**ACTION ITEM**
Copy out each line of the entries where the word "that" is present.

━━ MATERIAL PROVIDED

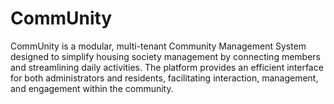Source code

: # CommUnity
CommUnity is a modular, multi-tenant Community Management System designed to simplify housing society management by connecting members and streamlining daily activities. The platform provides an efficient interface for both administrators and residents, facilitating interaction, management, and engagement within the community.
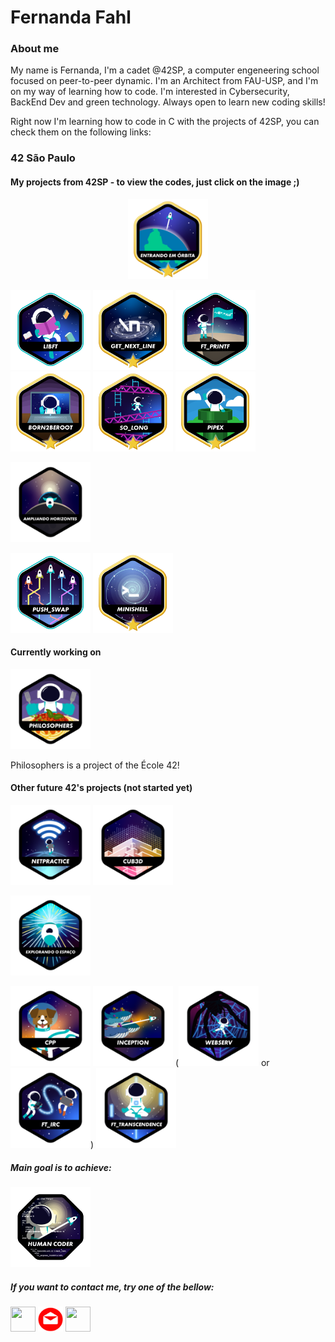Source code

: # Fernanda Fahl

### About me

My name is Fernanda, I'm a cadet @42SP, a computer engeneering school focused on peer-to-peer dynamic. I'm an Architect from FAU-USP, and I'm on my way of learning how to code. I'm interested in Cybersecurity, BackEnd Dev and green technology. Always open to learn new coding skills! 

Right now I'm learning how to code in C with the projects of 42SP, you can check them on the following links:

### 42 São Paulo
#### My projects from 42SP - to view the codes, just click on the image ;)

<p align="center"><img height="128" width="128" src="https://github.com/ferfahl/ferfahl.github.io/blob/main/assets/phase_one_b.png?raw=true" /></p>

[<img height="128" width="128" src="https://github.com/ferfahl/ferfahl.github.io/blob/main/assets/libft_m.png?raw=true" />](https://github.com/ferfahl/42SP_libft) [<img height="128" width="128" src="https://github.com/ferfahl/ferfahl.github.io/blob/main/assets/gnl_b.png?raw=true" />](https://github.com/ferfahl/42SP_get_next_line) [<img height="128" width="128" src="https://github.com/ferfahl/ferfahl.github.io/blob/main/assets/ft_printf_m.png?raw=true" />](https://github.com/ferfahl/42SP_ft_printf) [<img height="128" width="128" src="https://github.com/ferfahl/ferfahl.github.io/blob/main/assets/born2beroot_b.png?raw=true" />](https://github.com/ferfahl/42SP_Born2beRoot) [<img height="128" width="128" src="https://github.com/ferfahl/ferfahl.github.io/blob/main/assets/so_long_b.png?raw=true" />](https://github.com/ferfahl/42SP_so_long) [<img height="128" width="128" src="https://github.com/ferfahl/ferfahl.github.io/blob/main/assets/pipex_b.png?raw=true" />](git@github.com:ferfahl/42SP_pipex.git)

<img height="128" width="128" src="https://github.com/ferfahl/ferfahl.github.io/blob/main/assets/phase_two_not.png?raw=true" />

[<img height="128" width="128" src="https://github.com/ferfahl/ferfahl.github.io/blob/main/assets/push_swap_m.png?raw=true" />](https://github.com/ferfahl/42SP_push_swap.git) [<img height="128" width="128" src="https://github.com/ferfahl/ferfahl.github.io/blob/main/assets/Minishell_b.png?raw=true" />](https://github.com/ferfahl/42SP_Minishell.git)

#### Currently working on

[<img height="128" width="128" src="https://github.com/ferfahl/ferfahl.github.io/blob/main/assets/philosophers_not.png?raw=true" />](https://github.com/ferfahl/42SP_Philosophers.git)

Philosophers is a project of the École 42! 

#### Other future 42's projects (not started yet)

<img height="128" width="128" src="https://github.com/ferfahl/ferfahl.github.io/blob/main/assets/netpractice_not.png?raw=true" /> <img height="128" width="128" src="https://github.com/ferfahl/ferfahl.github.io/blob/main/assets/cub3d_not.png?raw=true" />


<img height="128" width="128" src="https://github.com/ferfahl/ferfahl.github.io/blob/main/assets/phase_three_not.png?raw=true" />


<img height="128" width="128" src="https://github.com/ferfahl/ferfahl.github.io/blob/main/assets/cpp_not.png?raw=true" /> <img height="128" width="128" src="https://github.com/ferfahl/ferfahl.github.io/blob/main/assets/inception_not.png?raw=true" /> (<img height="128" width="128" src="https://github.com/ferfahl/ferfahl.github.io/blob/main/assets/webserv_not.png?raw=true" /> or <img height="128" width="128" src="https://github.com/ferfahl/ferfahl.github.io/blob/main/assets/ft_irc_not.png?raw=true" />) <img height="128" width="128" src="https://github.com/ferfahl/ferfahl.github.io/blob/main/assets/ft_transcendence_not.png?raw=true" />

##### Main goal is to achieve:

<img height="128" width="128" src="https://github.com/ferfahl/ferfahl.github.io/blob/main/assets/common_core_not.png?raw=true" />

##### If you want to contact me, try one of the bellow:
[<img height="40" width="40" src="https://i0.wp.com/solistica.com/wp-content/uploads/2019/10/linkedin.png" />](https://www.linkedin.com/in/fernanda-fahl/) [<img height="40" width="40" src="https://github.com/ferfahl/ferfahl.github.io/blob/main/assets/mail.png?raw=true"/>](mailto:fe.alves.fahl@gmail.com?Subject=Contact%20me%21) [<img height="40" width="40" src="https://cdn-icons-png.flaticon.com/512/25/25231.png"/>](https://github.com/ferfahl)
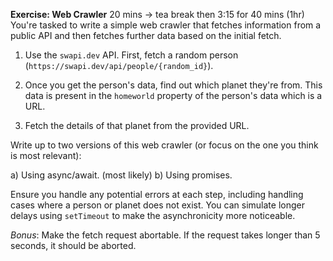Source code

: **Exercise: Web Crawler**
20 mins -> tea break then 3:15 for 40 mins (1hr)
You're tasked to write a simple web crawler that fetches information from a public API and then fetches further data based on the initial fetch.

1. Use the `swapi.dev` API. First, fetch a random person (`https://swapi.dev/api/people/{random_id}`).

2. Once you get the person's data, find out which planet they're from. This data is present in the `homeworld` property of the person's data which is a URL.

3. Fetch the details of that planet from the provided URL.

Write up to two versions of this web crawler (or focus on the one you think is most relevant):

a) Using async/await. (most likely)
b) Using promises.

Ensure you handle any potential errors at each step, including handling cases where a person or planet does not exist. You can simulate longer delays using `setTimeout` to make the asynchronicity more noticeable.

_Bonus_: Make the fetch request abortable. If the request takes longer than 5 seconds, it should be aborted.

━━━━

**WRITTEN ANSWER**
You're tasked to write a simple web crawler that fetches information from a public API and then fetches further data based on the initial fetch.
3. Fetch the details of that planet from the provided URL.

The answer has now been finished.